Trained as a tour guide
Ndlobu, from Belfast village near the Kruger, was trained as a tour guide through SANParks’ broader economic empowerment strategy and social responsibility programmes that focus on communities around the park.
He said his group called themselves Ngelekele, the Xitsonga name for the woodpecker, which is considered to be a wise bird that cautioned the ancients about evil times and emitted a call until something good happened.
He said the group was trained through the Small Enterprise Development Agency (Seda) after they were selected to become part of the SANParks initiative.
“Although we did not have any entrepreneurial skills, the park arranged with Seda to give us valuable training,” said Ndlobu. “We are now prepared to enter the business world with a thorough understanding of what is expected and how to make the business profitable and sustainable.”
The Kruger’s managing director, Abe Sibiya, said the donation of the vehicles would assist previously disadvantaged communities to enter into the safari tour guiding business.
“After selections, prospective tour guides were trained to become fully fledged guides in order to be able to conduct business in the park like any other private operators,” said Sibiya.
He said SANParks would help the project market their services. “In the meantime, Vuswa Fleet has made two more vehicles available to the new Ngelekele operators, should there be a need,” Sibiya said.
Project could be extended
Sibiya said the project could, over time, extend to other areas around the Kruger if interested community members from other parts of the park were identified.

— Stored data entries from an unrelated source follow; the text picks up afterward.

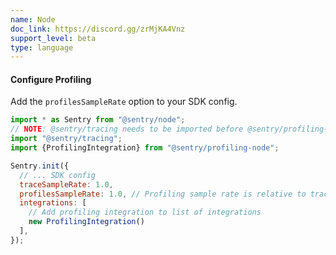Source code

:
 ```yaml
---
name: Node
doc_link: https://discord.gg/zrMjKA4Vnz
support_level: beta
type: language
---
```


#### Configure Profiling

Add the `profilesSampleRate` option to your SDK config.

```javascript
import * as Sentry from "@sentry/node";
// NOTE: @sentry/tracing needs to be imported before @sentry/profiling-node
import "@sentry/tracing";
import {ProfilingIntegration} from "@sentry/profiling-node";

Sentry.init({
  // ... SDK config
  traceSampleRate: 1.0,
  profilesSampleRate: 1.0, // Profiling sample rate is relative to tracesSampleRate
  integrations: [
    // Add profiling integration to list of integrations
    new ProfilingIntegration()
  ],
});
```
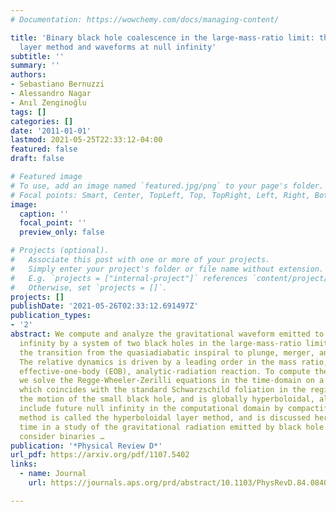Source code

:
 ```yaml
---
# Documentation: https://wowchemy.com/docs/managing-content/

title: 'Binary black hole coalescence in the large-mass-ratio limit: the hyperboloidal
  layer method and waveforms at null infinity'
subtitle: ''
summary: ''
authors:
- Sebastiano Bernuzzi
- Alessandro Nagar
- Anıl Zenginoğlu
tags: []
categories: []
date: '2011-01-01'
lastmod: 2021-05-25T22:33:12-04:00
featured: false
draft: false

# Featured image
# To use, add an image named `featured.jpg/png` to your page's folder.
# Focal points: Smart, Center, TopLeft, Top, TopRight, Left, Right, BottomLeft, Bottom, BottomRight.
image:
  caption: ''
  focal_point: ''
  preview_only: false

# Projects (optional).
#   Associate this post with one or more of your projects.
#   Simply enter your project's folder or file name without extension.
#   E.g. `projects = ["internal-project"]` references `content/project/deep-learning/index.md`.
#   Otherwise, set `projects = []`.
projects: []
publishDate: '2021-05-26T02:33:12.691497Z'
publication_types:
- '2'
abstract: We compute and analyze the gravitational waveform emitted to future null
  infinity by a system of two black holes in the large-mass-ratio limit. We consider
  the transition from the quasiadiabatic inspiral to plunge, merger, and ringdown.
  The relative dynamics is driven by a leading order in the mass ratio, 5PN-resummed,
  effective-one-body (EOB), analytic-radiation reaction. To compute the waveforms,
  we solve the Regge-Wheeler-Zerilli equations in the time-domain on a spacelike foliation,
  which coincides with the standard Schwarzschild foliation in the region including
  the motion of the small black hole, and is globally hyperboloidal, allowing us to
  include future null infinity in the computational domain by compactification. This
  method is called the hyperboloidal layer method, and is discussed here for the first
  time in a study of the gravitational radiation emitted by black hole binaries. We
  consider binaries …
publication: '*Physical Review D*'
url_pdf: https://arxiv.org/pdf/1107.5402
links:
  - name: Journal
    url: https://journals.aps.org/prd/abstract/10.1103/PhysRevD.84.084026

---
```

He said the new operators were requested to sign a contract with Vuswa, who manage open safari vehicles operating in the Kruger. The contract covers the servicing of their vehicles, the provision of uniforms, renewal of annual licences, permit fees and registration with the South African Revenue Service.
“We are empowering communities. We are making a contribution towards job creation and ultimately putting bread on somebody’s table,” said Sibiya.
Vuswa Fleet managing director Francois Viljoen said the company was honoured to be involved in the initiative.
“We would like to see individuals growing vigorously and owning more vehicles in the park and improving their living conditions,” Viljoen said. “We hope that this community-driven project will also have positive impact on the community they come from.”
Sibiya said the project would help ease traffic congestion in the park during busy periods by offering a park-and-ride service to visitors.
“Interested day visitors, who wish to enter the park after the visitor quota has been reached, will be able to use this park-and-ride community service during gate operating times,” Sibiya said.